## REQUIRED ACTION
The listing is to be printed in full, exactly as given.

[[ RECORDS SHOWN open ]]

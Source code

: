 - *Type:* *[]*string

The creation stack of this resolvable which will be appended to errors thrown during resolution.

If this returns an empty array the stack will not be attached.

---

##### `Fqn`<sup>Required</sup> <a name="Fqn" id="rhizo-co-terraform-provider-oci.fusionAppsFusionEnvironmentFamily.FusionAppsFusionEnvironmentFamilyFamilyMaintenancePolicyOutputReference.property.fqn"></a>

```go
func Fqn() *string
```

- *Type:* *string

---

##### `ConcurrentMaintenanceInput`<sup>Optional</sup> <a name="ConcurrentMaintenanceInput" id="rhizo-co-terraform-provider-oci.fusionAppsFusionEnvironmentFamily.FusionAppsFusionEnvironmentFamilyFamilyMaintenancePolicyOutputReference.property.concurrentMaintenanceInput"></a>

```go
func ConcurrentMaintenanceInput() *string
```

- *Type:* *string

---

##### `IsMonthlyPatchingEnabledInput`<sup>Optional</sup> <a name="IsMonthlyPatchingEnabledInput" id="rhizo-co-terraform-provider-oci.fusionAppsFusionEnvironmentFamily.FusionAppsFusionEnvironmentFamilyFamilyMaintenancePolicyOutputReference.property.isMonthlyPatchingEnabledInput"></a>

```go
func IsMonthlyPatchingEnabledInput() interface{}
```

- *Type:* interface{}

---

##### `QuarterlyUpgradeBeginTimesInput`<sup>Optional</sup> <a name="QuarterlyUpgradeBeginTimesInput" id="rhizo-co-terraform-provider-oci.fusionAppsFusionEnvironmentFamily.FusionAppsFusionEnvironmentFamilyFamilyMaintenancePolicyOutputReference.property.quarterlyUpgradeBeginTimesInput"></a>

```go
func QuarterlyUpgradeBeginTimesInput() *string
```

[[ RECORDS SHOWN closed ]]

## RESPONSE TO THIS TASK
Source code

: - *Type:* *[]*string

The creation stack of this resolvable which will be appended to errors thrown during resolution.

If this returns an empty array the stack will not be attached.

---

##### `Fqn`<sup>Required</sup> <a name="Fqn" id="rhizo-co-terraform-provider-oci.fusionAppsFusionEnvironmentFamily.FusionAppsFusionEnvironmentFamilyFamilyMaintenancePolicyOutputReference.property.fqn"></a>

```go
func Fqn() *string
```

- *Type:* *string

---

##### `ConcurrentMaintenanceInput`<sup>Optional</sup> <a name="ConcurrentMaintenanceInput" id="rhizo-co-terraform-provider-oci.fusionAppsFusionEnvironmentFamily.FusionAppsFusionEnvironmentFamilyFamilyMaintenancePolicyOutputReference.property.concurrentMaintenanceInput"></a>

```go
func ConcurrentMaintenanceInput() *string
```

- *Type:* *string

---

##### `IsMonthlyPatchingEnabledInput`<sup>Optional</sup> <a name="IsMonthlyPatchingEnabledInput" id="rhizo-co-terraform-provider-oci.fusionAppsFusionEnvironmentFamily.FusionAppsFusionEnvironmentFamilyFamilyMaintenancePolicyOutputReference.property.isMonthlyPatchingEnabledInput"></a>

```go
func IsMonthlyPatchingEnabledInput() interface{}
```

- *Type:* interface{}

---

##### `QuarterlyUpgradeBeginTimesInput`<sup>Optional</sup> <a name="QuarterlyUpgradeBeginTimesInput" id="rhizo-co-terraform-provider-oci.fusionAppsFusionEnvironmentFamily.FusionAppsFusionEnvironmentFamilyFamilyMaintenancePolicyOutputReference.property.quarterlyUpgradeBeginTimesInput"></a>

```go
func QuarterlyUpgradeBeginTimesInput() *string
```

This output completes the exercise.